On half of these projects “we put our pencil down,” Biehler said. The other half they scaled back to make them affordable somehow.
One of them was an eight-mile stretch of highway due for a bypass. Three years later, the project has been downsized. What started out to be a four-lane freeway with three interchanges is now to be a four-lane arterial with a lower speed limit and a parklike setting.
"Clearly it's not the same carrying capacity, but it's affordable. And also, much more important – is what it is going to mean for the future of that area."
"We’ve skewed the system so badly in favor of high levels of service and less livability," Walter Kulash of Glatting Jackson Kercher Anglin Lopez Rinehart observed later in the session. "The theme of what we’re dealing with is conflict with entrenched paradigms" – about what transportation systems are supposed to do and about what makes for safe streets.
Eric Dumbaugh, assistant professor of landscape architecture and urban planning at Texas A & M University, made a strong case that traffic engineers sometimes fail to understand the implications of their own accident data.
He presented some forceful statistics showing that while American rates of highway fatalities have fallen significantly over the past 30 years or so, they haven't fallen as fast as the rates in other advanced countries. "We’ve fallen behind our first-world design peers."
The problem is that American road builders' model for a safe road is an Interstate highway – with limited access, wide lanes, and few turning options.
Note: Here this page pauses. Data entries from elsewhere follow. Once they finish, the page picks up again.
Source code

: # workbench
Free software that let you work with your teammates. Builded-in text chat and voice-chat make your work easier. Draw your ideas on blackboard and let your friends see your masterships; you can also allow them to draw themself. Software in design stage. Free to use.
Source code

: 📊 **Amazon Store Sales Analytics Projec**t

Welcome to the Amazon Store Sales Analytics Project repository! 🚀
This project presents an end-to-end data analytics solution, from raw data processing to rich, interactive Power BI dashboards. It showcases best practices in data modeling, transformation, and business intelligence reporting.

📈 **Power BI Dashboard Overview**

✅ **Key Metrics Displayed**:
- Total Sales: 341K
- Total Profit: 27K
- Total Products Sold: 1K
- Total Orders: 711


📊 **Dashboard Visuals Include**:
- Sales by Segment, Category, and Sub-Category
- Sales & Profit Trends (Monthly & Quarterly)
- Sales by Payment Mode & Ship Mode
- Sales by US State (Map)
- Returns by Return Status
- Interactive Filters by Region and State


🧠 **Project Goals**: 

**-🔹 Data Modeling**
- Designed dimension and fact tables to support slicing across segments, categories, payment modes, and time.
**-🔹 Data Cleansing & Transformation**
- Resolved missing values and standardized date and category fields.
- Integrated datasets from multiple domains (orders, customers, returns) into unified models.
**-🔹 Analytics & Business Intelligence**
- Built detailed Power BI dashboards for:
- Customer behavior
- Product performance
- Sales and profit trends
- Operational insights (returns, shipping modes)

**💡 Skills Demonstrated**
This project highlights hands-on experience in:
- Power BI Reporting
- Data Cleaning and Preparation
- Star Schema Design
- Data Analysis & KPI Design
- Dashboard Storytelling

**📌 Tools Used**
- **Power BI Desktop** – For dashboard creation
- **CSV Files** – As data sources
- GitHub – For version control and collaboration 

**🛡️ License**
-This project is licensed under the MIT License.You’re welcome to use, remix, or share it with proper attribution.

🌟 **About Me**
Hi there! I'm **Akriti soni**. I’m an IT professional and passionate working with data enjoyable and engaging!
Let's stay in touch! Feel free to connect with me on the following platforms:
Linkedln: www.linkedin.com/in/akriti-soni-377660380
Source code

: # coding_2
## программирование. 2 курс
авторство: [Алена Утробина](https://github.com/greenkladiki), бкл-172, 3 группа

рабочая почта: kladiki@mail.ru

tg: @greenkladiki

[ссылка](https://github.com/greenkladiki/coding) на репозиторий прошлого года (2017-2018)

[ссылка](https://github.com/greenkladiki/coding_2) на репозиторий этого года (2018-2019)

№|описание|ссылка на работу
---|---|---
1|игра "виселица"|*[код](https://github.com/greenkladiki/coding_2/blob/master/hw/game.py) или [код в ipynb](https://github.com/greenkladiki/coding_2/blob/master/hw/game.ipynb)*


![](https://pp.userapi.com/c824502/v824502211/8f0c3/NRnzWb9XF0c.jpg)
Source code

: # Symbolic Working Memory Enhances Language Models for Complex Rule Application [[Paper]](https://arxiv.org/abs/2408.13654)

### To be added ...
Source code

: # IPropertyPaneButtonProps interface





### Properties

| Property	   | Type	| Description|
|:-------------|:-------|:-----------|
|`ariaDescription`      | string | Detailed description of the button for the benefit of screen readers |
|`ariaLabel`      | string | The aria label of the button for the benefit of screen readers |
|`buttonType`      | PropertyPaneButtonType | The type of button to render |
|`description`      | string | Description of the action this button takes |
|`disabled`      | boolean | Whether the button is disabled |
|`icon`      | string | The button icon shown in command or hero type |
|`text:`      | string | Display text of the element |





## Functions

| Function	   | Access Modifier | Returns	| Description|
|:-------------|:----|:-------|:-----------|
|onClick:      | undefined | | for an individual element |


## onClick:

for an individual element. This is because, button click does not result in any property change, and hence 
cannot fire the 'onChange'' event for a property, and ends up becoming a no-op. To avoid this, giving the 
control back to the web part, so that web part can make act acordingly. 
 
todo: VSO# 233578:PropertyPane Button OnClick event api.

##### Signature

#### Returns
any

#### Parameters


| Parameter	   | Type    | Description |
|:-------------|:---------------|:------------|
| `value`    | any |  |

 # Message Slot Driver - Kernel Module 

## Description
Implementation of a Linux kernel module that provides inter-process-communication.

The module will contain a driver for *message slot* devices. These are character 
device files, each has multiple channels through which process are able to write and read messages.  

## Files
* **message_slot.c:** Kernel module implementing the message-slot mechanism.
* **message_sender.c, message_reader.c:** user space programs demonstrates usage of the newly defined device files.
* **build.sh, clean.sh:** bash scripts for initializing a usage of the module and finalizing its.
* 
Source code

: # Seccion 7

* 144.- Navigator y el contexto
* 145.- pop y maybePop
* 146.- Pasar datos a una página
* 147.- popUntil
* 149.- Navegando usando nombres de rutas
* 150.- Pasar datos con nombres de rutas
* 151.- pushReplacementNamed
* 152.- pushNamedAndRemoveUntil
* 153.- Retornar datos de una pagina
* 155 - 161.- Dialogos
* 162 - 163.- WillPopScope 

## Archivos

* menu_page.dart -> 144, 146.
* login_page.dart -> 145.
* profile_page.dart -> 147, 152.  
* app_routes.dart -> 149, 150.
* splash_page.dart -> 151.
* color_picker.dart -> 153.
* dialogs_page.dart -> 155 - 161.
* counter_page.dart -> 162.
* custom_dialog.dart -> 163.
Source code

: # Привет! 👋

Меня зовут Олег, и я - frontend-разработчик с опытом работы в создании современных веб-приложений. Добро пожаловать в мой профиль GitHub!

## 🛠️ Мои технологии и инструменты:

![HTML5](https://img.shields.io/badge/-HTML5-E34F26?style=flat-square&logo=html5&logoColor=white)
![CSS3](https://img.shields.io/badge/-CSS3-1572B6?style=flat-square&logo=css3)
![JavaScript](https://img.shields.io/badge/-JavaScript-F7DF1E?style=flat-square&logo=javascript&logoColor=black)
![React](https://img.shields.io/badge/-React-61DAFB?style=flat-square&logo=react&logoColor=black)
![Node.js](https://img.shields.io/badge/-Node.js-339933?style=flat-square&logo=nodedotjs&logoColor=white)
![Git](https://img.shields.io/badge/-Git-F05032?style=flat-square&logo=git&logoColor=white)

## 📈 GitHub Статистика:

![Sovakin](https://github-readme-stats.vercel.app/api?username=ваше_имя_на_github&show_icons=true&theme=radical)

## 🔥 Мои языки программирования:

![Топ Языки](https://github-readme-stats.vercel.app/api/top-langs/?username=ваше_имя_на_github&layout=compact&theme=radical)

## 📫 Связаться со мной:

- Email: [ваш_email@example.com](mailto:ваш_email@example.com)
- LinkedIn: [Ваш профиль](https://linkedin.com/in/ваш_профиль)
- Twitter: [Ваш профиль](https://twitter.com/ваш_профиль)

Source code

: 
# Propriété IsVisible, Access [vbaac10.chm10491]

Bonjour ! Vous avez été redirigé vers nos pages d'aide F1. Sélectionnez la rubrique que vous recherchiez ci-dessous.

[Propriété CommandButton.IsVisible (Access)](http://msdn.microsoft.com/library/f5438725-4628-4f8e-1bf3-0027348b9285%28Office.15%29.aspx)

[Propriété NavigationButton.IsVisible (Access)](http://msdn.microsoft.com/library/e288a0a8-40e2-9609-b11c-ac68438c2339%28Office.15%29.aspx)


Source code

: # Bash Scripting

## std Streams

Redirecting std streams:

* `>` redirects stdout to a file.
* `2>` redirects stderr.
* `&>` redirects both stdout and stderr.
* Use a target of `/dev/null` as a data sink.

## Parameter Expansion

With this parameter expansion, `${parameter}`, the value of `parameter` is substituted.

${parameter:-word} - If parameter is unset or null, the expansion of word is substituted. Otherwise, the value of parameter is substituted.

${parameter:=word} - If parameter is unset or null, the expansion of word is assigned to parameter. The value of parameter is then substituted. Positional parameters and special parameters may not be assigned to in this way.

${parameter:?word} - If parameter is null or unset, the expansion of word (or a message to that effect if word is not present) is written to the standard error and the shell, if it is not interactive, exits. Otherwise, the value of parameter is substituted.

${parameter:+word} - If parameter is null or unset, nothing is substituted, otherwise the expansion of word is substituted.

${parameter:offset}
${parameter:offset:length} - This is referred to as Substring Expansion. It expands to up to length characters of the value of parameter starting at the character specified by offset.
The result is that engineers try to turn every road into an Interstate, with serious effects on aesthetics, and on safety too.
Dumbaugh argued that there is another model for a safe road, and that is the local street that is "dangerous by design." Its hazards – curbside trees, for instance – are obvious. They force drivers to slow down, and that makes for greater safety.
He showed a slide of a stretch of road in Florida he had studied as part of a larger investigation of car crash sites. This particular stretch is lined by trees – the obstacle traffic engineers love to hate – on not just one but both sides. But it was clear from the picture that this is part of a real neighborhood – the kind of area where a driver instinctively slows down.
The road runs through the campus of Stetson University, an area with college students, dorms, and bars. And yet during the five year period his study covered, Dumbaugh said, there was not a single fatal crash there.
Norman Garrick of the University of Connecticut lamented that in most jurisdictions nowadays, "nobody is professionally charged with developing the grid of streets."
But streets are "paramount in shaping our sense of place," he added, giving three essential about good streets: They are built on a network, they need to accommodate all users, and they need to be understood and designed as places, not just conduits for traffic.